Beliau mengambil ilmu dari ayah dan teman ayahnya. Beliau juga mengambil ilmu dari saudaranya, yaitu Musa Al-Kadzim. Beliau juga mengambil ilmu dari Hasan bin Zeid bin Ali Zainal Abidin. Banyak orang yang meriwayatkan hadits melalui jalur beliau, diantaranya 2 putranya (yaitu Ahmad dan Muhammad), cucunya (yaitu Abdullah bin Hasan bin Ali Al-’Uraidhi), putra keponakannya (yaitu Ismail bin Muhammad bin Ishaq bin Ja’far Ash-Shodiq1), dan juga Al-Imam Al-Buzzi.

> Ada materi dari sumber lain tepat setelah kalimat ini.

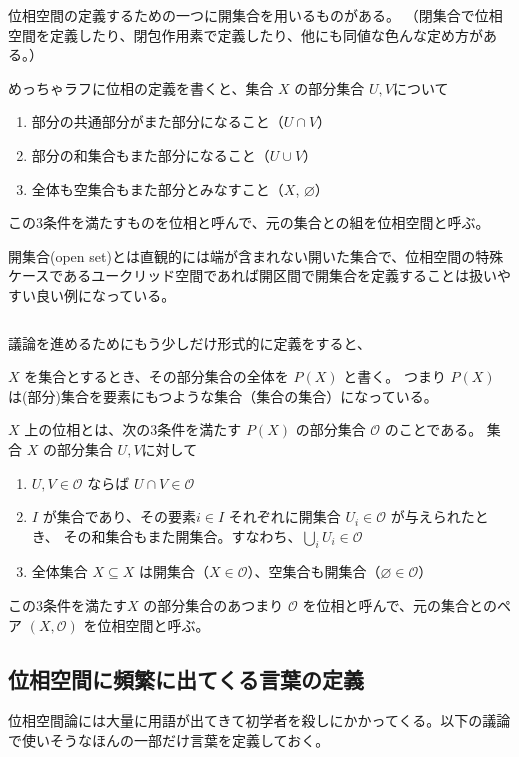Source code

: \documentclass[uplatex,a4j,12pt,dvipdfmx]{jsarticle}
\begin{document}
位相空間の定義するための一つに開集合を用いるものがある。
（閉集合で位相空間を定義したり、閉包作用素で定義したり、他にも同値な色んな定め方がある。）

めっちゃラフに位相の定義を書くと、集合 $X$ の部分集合 $U,V$について

\begin{enumerate}
	\item 部分の共通部分がまた部分になること（$U \cap V$）
	\item 部分の和集合もまた部分になること（$U \cup V$）
	\item 全体も空集合もまた部分とみなすこと（$X$, $\varnothing$）
\end{enumerate}

この3条件を満たすものを位相と呼んで、元の集合との組を位相空間と呼ぶ。

開集合(open set)とは直観的には端が含まれない開いた集合で、位相空間の特殊ケースであるユークリッド空間であれば開区間で開集合を定義することは扱いやすい良い例になっている。

${}$

議論を進めるためにもう少しだけ形式的に定義をすると、

$X$ を集合とするとき、その部分集合の全体を $P(X)$ と書く。
つまり $P(X)$ は(部分)集合を要素にもつような集合（集合の集合）になっている。

$X$ 上の位相とは、次の3条件を満たす $P(X)$ の部分集合 ${\mathcal O}$ のことである。
集合 $X$ の部分集合 $U,V$に対して
\begin{enumerate}
	\item $U,V \in {\mathcal O}$ ならば $U \cap V \in {\mathcal O}$
	\item $I$ が集合であり、その要素$i \in I$ それぞれに開集合 $U_{i} \in {\mathcal O}$ が与えられたとき、
	      その和集合もまた開集合。すなわち、$\bigcup_{i} U_{i} \in {\mathcal O}$
	\item 全体集合 $X \subseteq X$ は開集合（$X \in {\mathcal O}$）、空集合も開集合（$\varnothing \in {\mathcal O}$）
\end{enumerate}

この3条件を満たす$X$ の部分集合のあつまり ${\mathcal O}$ を位相と呼んで、元の集合とのペア $(X, {\mathcal O})$ を位相空間と呼ぶ。

\subsection{位相空間に頻繁に出てくる言葉の定義}

位相空間論には大量に用語が出てきて初学者を殺しにかかってくる。以下の議論で使いそうなほんの一部だけ言葉を定義しておく。
\end{document}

Berkata Al-Imam Adz-Dzahabi di dalam kitabnya Al-Miizaan, “Ali bin Ja’far Ash-Shodiq meriwayatkan hadits dari ayahnya, juga dari saudaranya (yaitu Musa Al-Kadzim), dan juga dari Ats-Tsauri. Adapun yang meriwayatkan hadits dari beliau di antaranya Al-Jahdhami, Al-Buzzi, Al-Ausi, dan ada beberapa lagi. At-Turmudzi juga meriwayatkan hadits dari beliau di dalam kitabnya.” Adz-Dzahabi juga berkata di dalam kitabnya Al-Kaasyif, “Ali bin Ja’far bin Muhammad meriwayatkan hadits dari ayahnya, dan juga dari saudaranya (yaitu Musa Al-Kadzim). Adapun yang meriwayatkan hadits dari beliau adalah dua putranya (yaitu Muhammad dan Ahmad) dan juga ada beberapa orang. Beliau meninggal pada tahun 112 H…” Adz-Dzahabi juga meriwayatkan suatu hadits dengan mengambil sanad dari beliau, dari ayahnya terus sampai kepada Al-Imam Ali bin Abi Thalib, “Sesungguhnya Nabi SAW memegang tangan Hasan dan Husain, sambil berkata, ‘Barangsiapa yang mencintaiku dan mencintai kedua orang ini dan ayah dari keduanya, maka ia akan bersamaku di dalam kedudukanku (surga) ada hari kiamat.’ ” Asy-Syeikh Ibnu Hajar juga berkata di dalam kitabnya At-Taqrib, “Ali bin Ja’far bin Muhammad bin Ali bin Husain adalah salah seorang tokoh besar pada abad ke-10 H…” Al-Imam Al-Yaafi’i memujinya di dalam kitab Tarikh-nya. Demikian juga Al-Imam Al-Qadhi menyebutkannya di dalam kitabnya Asy-Syifa’, dan juga mensanadkan hadits dari beliau, serta meriwayatkan hadits yang panjang tentang sifat-sifat Nabi SAW. Al-Imam Ahmad di dalam Musnad-nya juga meriwayatkan hadits dari jalur beliau. Demikian juga beberapa orang menyebutkan nama beliau, di antaranya As-Sayyid Ibnu ‘Unbah, Al-’Amri, dan As-Sayyid As-Samhudi.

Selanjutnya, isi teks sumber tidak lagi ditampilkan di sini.